Is it moved when we are calling the "seek" windowsApi method (no matter if an actual read performed) , or does "seek" just remember a virtual pointer , and the physical movement of the needle is performed only when the "read" method is called?
Edit: Assume that the data requested from the Hard-Drive doesn't exist in any of the caches (hard-drive cache , Os Cache , Ram and whatever else it could be)
Wanted to break out this question from your post
When is the needle actualy moved to the reading location?
I think the simple answer is "whenever data is requested that is not already present in any number of caches". The problem with predicting hard drive movement is you have to consider all of the different places that cache data read from the hard drive. If the data is present in those caches and accessible in the context requesting the data, the cache will be used instead of actually reading the hard drive. Here are just some of the places that can and do cache hard drive data
Hard Drive's internal cache
OS level caches
Program level caches
API level cache
In the case where none of the data is present then it will likely be read from the hard drive during a read call. A seek call is unlikely to cause the hard drive to move because you're not changing the physical hard drive pointer but a virtual pointer to the file within your program.

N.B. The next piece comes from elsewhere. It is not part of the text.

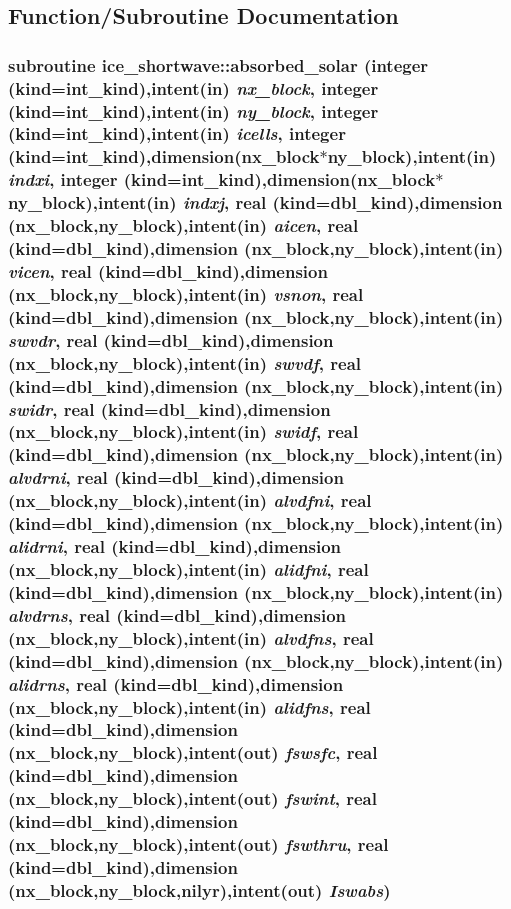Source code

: \subsection{Function/Subroutine Documentation}
\hypertarget{namespaceice__shortwave_a8e3aa5ad4b562f1a00ecb4c6e024f1b1}{
\subsubsection[{absorbed\_\-solar}]{\setlength{\rightskip}{0pt plus 5cm}subroutine ice\_\-shortwave::absorbed\_\-solar (integer (kind=int\_\-kind),intent(in) {\em nx\_\-block}, \/  integer (kind=int\_\-kind),intent(in) {\em ny\_\-block}, \/  integer (kind=int\_\-kind),intent(in) {\em icells}, \/  integer (kind=int\_\-kind),dimension(nx\_\-block$\ast$ny\_\-block),intent(in) {\em indxi}, \/  integer (kind=int\_\-kind),dimension(nx\_\-block$\ast$ny\_\-block),intent(in) {\em indxj}, \/  real (kind=dbl\_\-kind),dimension (nx\_\-block,ny\_\-block),intent(in) {\em aicen}, \/  real (kind=dbl\_\-kind),dimension (nx\_\-block,ny\_\-block),intent(in) {\em vicen}, \/  real (kind=dbl\_\-kind),dimension (nx\_\-block,ny\_\-block),intent(in) {\em vsnon}, \/  real (kind=dbl\_\-kind),dimension (nx\_\-block,ny\_\-block),intent(in) {\em swvdr}, \/  real (kind=dbl\_\-kind),dimension (nx\_\-block,ny\_\-block),intent(in) {\em swvdf}, \/  real (kind=dbl\_\-kind),dimension (nx\_\-block,ny\_\-block),intent(in) {\em swidr}, \/  real (kind=dbl\_\-kind),dimension (nx\_\-block,ny\_\-block),intent(in) {\em swidf}, \/  real (kind=dbl\_\-kind),dimension (nx\_\-block,ny\_\-block),intent(in) {\em alvdrni}, \/  real (kind=dbl\_\-kind),dimension (nx\_\-block,ny\_\-block),intent(in) {\em alvdfni}, \/  real (kind=dbl\_\-kind),dimension (nx\_\-block,ny\_\-block),intent(in) {\em alidrni}, \/  real (kind=dbl\_\-kind),dimension (nx\_\-block,ny\_\-block),intent(in) {\em alidfni}, \/  real (kind=dbl\_\-kind),dimension (nx\_\-block,ny\_\-block),intent(in) {\em alvdrns}, \/  real (kind=dbl\_\-kind),dimension (nx\_\-block,ny\_\-block),intent(in) {\em alvdfns}, \/  real (kind=dbl\_\-kind),dimension (nx\_\-block,ny\_\-block),intent(in) {\em alidrns}, \/  real (kind=dbl\_\-kind),dimension (nx\_\-block,ny\_\-block),intent(in) {\em alidfns}, \/  real (kind=dbl\_\-kind),dimension (nx\_\-block,ny\_\-block),intent(out) {\em fswsfc}, \/  real (kind=dbl\_\-kind),dimension (nx\_\-block,ny\_\-block),intent(out) {\em fswint}, \/  real (kind=dbl\_\-kind),dimension (nx\_\-block,ny\_\-block),intent(out) {\em fswthru}, \/  real (kind=dbl\_\-kind),dimension (nx\_\-block,ny\_\-block,nilyr),intent(out) {\em Iswabs})}}
\label{namespaceice__shortwave_a8e3aa5ad4b562f1a00ecb4c6e024f1b1}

The hard drive head (needle) starts moving and the disk starts spinning up (unless already spinning) at the read operation. There is no head move or spinup at the seek operation.
Please note that the head may move nonsequentially above the disk even if you are reading a file sequentially, i.e. the the read of the 2nd, 3rd etc. 512-byte block may cause the head to move far away as well even if there aren't intervening seeks. This is partially because the file is fragmented on the filesystem, or because the firmware has a sector number remapping (i.e. logical sector 5 is not between logical sectors 4 and 6) to compensate bad-block errors.
The assumption in the question "Assume that the data requested from the Hard-Drive doesn't exist in any of the caches (hard-drive cache , Os Cache , Ram and whatever else it could be)" is difficult to assume and relatively rare. Even in this case, there is only a loose association between user mode file I/O operations and physical storage device operations.
There are many user mode File I/O functions in various windows libraries. Some of the oldest are the C library low level I/O functions. There are also the C library stream I/O functions, the C++ iostreams classes, and the manged I/O classes. There are other I/O interfaces as well that are part of other packages.
In general, all the user mode I/O Libraries are built on top of the Win32 file I/O functions including CreateFile(), SetFilePointer(), ReadFile(), and WriteFile().
Unless a file is opened in unbuffered mode the operating system can cache the files contents. This is done system wide, and not on a per-file basis. So, even if your program had not read or written a file, I/O to a file may be cached and not result in any physical storage device I/Os.
There are many factors that determine how file I/Os map to actual I/O operations on a physical device. This includes, library level bufering, OS cashing, device driver caching, hardware level cashing, device block size, file size, hardware block/sector remapping, and other factors.
The short story here is that you cannot assume that individual file level read or seek operations correspond to physical device operations, such as disk head seeking.
This gets even trickier when writes are considered. Often writes are accompanied by a flush - which the application developer assumes will push the data all the way to the physical media. Developers often assume that when a flush call returns success, that the data is guaranteed to be persistent on the storage device. This is far from true as devices and drivers often ignore flush calls.
There is more complexity with solid state drives which are not mechanical and therefore do not have 'seek' operations. Here, other physical characteristics manifest themselves such as the necessity to erase blocks before they are written to.